Home  |  What's New  |  Features  |  Gallery  |  Reviews  |  Reference  |  Forum  |  Search

Focke-Wulf Fw 190D-15

by Lance Braman

 

Focke-Wulf Fw 190D-15

 

 

Background

 

When I got the Aero-Details book on the D-9, I was surprised to see that there were several variants of Langnassen Dora that were either planned or actually made it into production. One of these was the D-15, which consisted of converted A-8s onto which a Ta 152C nose and tail had been grafted. Whether or not this plane actually existed is a subject of debate.
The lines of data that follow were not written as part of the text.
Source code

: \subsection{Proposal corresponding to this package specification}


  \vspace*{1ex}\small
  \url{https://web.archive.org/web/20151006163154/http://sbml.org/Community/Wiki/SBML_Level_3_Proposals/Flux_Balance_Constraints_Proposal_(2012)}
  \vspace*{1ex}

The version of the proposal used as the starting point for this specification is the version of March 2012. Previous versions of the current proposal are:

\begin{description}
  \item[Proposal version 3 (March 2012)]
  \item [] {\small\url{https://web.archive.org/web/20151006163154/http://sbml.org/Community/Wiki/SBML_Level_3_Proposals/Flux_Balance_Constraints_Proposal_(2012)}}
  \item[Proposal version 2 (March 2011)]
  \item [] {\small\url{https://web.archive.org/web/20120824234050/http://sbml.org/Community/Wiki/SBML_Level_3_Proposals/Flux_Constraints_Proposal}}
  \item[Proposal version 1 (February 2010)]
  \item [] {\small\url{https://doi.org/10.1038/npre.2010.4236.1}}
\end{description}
The Aero Detail book states "At least two were known to be assigned to operational units and one, W.Nr 500645, was found by the U.S. Army, though in badly damaged condition." The Japanese text goes on to say that the picture clearly shows a Defense of the Reich band of either JG6 or JG2. Unfortunately, Aero Detail did not print this photo so one can see whether the plane in question is indeed a D-15 or a D-9 that had a Ta 152 tail.
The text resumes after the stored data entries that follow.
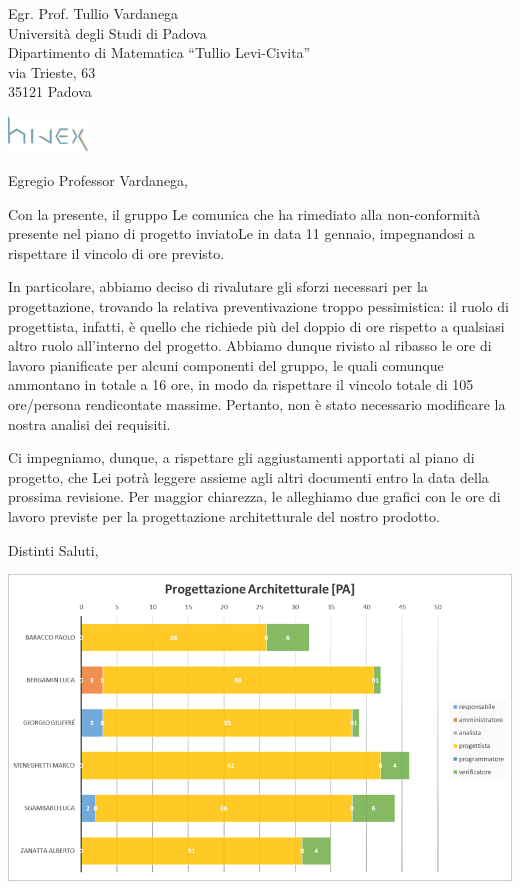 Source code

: \documentclass[a4paper]{letter} %
\date{Padova, \today}
\begin{document}
\begin{letter}{Egr. Prof. Tullio Vardanega\\
Università degli Studi di Padova\\
Dipartimento di Matematica “Tullio Levi-Civita”\\
via Trieste, 63\\
35121 Padova}

\includegraphics[width=80px]{../../util/hivex_logo3.png}

\opening{Egregio Professor Vardanega,}

Con la presente, il gruppo \hx{} Le comunica che ha rimediato alla non-conformità presente nel piano di progetto inviatoLe in data 11 gennaio, impegnandosi a rispettare il vincolo di ore previsto.

In particolare, abbiamo deciso di rivalutare gli sforzi necessari per la progettazione, trovando la relativa preventivazione troppo pessimistica: il ruolo di progettista, infatti, è quello che richiede più del doppio di ore rispetto a qualsiasi altro ruolo all'interno del progetto. Abbiamo dunque rivisto al ribasso le ore di lavoro pianificate per alcuni componenti del gruppo, le quali comunque ammontano in totale a 16 ore, in modo da rispettare il vincolo totale di 105 ore/persona rendicontate massime. Pertanto, non è stato necessario modificare la nostra analisi dei requisiti.

Ci impegniamo, dunque, a rispettare gli aggiustamenti apportati al piano di progetto, che Lei potrà leggere assieme agli altri documenti entro la data della prossima revisione. Per maggior chiarezza, le alleghiamo due grafici con le ore di lavoro previste per la progettazione architetturale del nostro prodotto.

\closing{Distinti Saluti,}

\end{letter}

\includegraphics[scale=0.5]{../Piano_di_progetto/img/orepa1.png}
\end{document}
In any event, armed with the drawing and information from this book, I set out to build a D-15.

 

 

The Kits

 

This could also be titled "How not to best do this conversion in 1/72 scale." I was making several Doras at the time, and in an effort to save a little money I opted to convert Hasegawa's F-8 model to a D-15. This was because I wanted the bomb racks to convert a D-9 to a D-9/R5. In hindsight, it would have been much less painful to just have bought yet another D-9.

 

Fuselage:

I started by cutting off the nose of the F-8 at the rear edge of the depression for the exhaust and cooling gills, leaving the wing roots intact. I also cut off the tail at the tail unit seperation line. I made sure to save both the rudder and the tailwheel before trashing the rest. The Dragon tailwheel, while better detailed, has 4 microscopic parts, none of which seemed to fit together well at all. The rudder is also almost perfectly smooth, and doesn't look much like a Focke-Wulf rudder at all.

 

 

The Dragon Ta 152C kit has the complete engine cowl as seperate pieces (so the same fuselage can also be used in the H kits), so I just had to cut the tail off at the front of the tail extension and remove the rudder. The tail fit the F-8 kit almost perfectly. Only a little sanding was needed to clean up the seam. The nose was a different matter.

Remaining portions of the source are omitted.